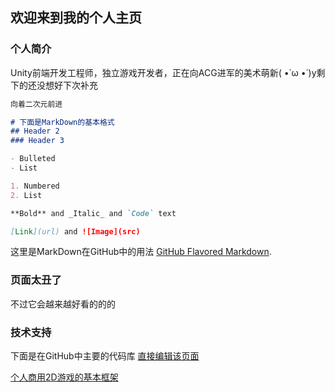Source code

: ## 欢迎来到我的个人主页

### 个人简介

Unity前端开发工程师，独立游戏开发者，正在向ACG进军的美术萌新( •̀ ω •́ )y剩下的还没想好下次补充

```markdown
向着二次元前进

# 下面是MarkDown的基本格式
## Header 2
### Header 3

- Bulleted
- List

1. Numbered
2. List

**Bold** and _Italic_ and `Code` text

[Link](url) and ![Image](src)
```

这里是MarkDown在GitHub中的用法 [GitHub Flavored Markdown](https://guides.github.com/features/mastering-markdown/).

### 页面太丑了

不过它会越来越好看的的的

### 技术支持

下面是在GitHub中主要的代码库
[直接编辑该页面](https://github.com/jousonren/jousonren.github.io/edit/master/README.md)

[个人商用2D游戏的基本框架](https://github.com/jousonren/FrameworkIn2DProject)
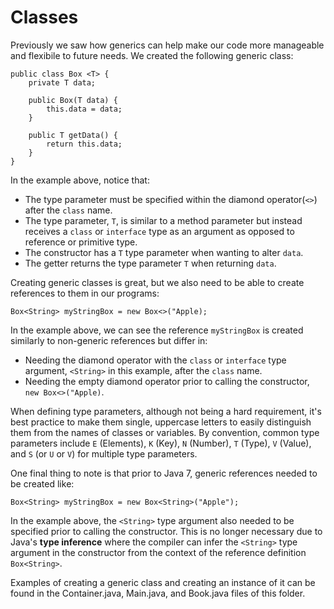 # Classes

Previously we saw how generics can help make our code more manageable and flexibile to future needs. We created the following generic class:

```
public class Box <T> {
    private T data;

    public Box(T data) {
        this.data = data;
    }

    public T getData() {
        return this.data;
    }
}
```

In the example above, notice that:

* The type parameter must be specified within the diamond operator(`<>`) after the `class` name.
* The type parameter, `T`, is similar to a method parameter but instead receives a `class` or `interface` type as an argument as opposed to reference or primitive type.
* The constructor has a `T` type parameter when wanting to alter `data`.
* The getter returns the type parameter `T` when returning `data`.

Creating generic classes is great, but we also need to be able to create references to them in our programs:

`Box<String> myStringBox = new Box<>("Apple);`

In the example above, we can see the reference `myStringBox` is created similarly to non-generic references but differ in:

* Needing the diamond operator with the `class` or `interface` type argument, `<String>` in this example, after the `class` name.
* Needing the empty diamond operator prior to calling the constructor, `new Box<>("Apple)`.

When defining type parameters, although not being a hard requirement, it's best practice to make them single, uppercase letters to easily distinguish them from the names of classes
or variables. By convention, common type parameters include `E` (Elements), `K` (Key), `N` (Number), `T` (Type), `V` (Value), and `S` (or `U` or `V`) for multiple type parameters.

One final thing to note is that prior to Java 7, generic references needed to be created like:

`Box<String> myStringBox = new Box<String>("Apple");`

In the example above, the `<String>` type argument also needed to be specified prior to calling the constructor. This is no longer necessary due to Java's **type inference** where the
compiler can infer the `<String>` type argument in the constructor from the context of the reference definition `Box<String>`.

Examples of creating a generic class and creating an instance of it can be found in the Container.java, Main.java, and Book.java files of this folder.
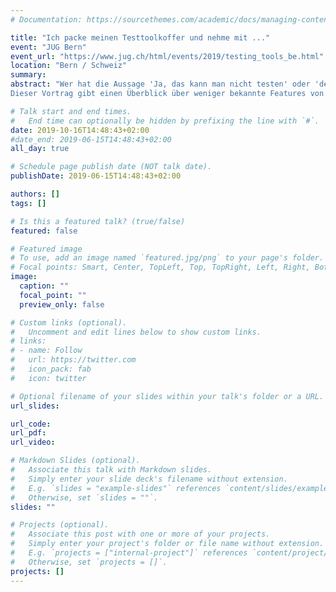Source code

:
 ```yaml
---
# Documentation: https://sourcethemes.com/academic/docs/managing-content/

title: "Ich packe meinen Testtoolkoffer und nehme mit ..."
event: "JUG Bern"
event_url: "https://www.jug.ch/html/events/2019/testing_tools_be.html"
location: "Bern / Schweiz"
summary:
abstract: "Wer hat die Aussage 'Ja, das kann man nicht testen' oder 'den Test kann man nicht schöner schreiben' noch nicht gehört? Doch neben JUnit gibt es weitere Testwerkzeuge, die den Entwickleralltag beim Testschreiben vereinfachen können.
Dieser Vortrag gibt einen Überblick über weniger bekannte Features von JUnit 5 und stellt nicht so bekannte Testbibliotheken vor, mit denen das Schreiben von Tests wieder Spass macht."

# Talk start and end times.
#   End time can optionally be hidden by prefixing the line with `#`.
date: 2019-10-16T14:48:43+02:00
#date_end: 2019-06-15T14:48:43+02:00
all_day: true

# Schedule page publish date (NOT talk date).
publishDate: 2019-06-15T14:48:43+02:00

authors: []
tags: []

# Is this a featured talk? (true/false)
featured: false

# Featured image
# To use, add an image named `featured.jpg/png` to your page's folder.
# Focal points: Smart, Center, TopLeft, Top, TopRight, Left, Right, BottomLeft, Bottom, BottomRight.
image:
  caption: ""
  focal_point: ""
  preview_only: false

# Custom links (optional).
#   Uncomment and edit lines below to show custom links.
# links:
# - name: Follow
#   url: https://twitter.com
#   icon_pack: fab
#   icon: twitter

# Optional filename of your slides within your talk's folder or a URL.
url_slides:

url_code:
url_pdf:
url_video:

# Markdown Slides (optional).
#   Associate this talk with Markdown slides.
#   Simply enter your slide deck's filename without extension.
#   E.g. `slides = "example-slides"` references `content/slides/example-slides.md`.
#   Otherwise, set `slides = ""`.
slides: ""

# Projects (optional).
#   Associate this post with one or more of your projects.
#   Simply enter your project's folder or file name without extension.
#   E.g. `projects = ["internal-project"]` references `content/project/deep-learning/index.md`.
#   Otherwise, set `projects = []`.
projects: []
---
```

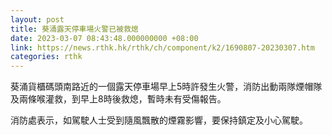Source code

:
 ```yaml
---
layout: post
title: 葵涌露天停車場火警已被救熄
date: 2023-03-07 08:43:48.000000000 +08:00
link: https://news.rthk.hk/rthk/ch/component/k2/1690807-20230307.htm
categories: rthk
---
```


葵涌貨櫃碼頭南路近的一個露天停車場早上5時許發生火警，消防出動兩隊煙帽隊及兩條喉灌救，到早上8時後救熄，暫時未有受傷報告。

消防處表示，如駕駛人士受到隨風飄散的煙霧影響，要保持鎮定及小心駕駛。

### Problem description
Copy out the lines of the data where the word "references" can be found.

### Written solution
Creating generic classes is great, but we also need to be able to create references to them in our programs:
In the example above, we can see the reference `myStringBox` is created similarly to non-generic references but differ in:
One final thing to note is that prior to Java 7, generic references needed to be created like:
#   E.g. `slides = "example-slides"` references `content/slides/example-slides.md`.
#   E.g. `projects = ["internal-project"]` references `content/project/deep-learning/index.md`.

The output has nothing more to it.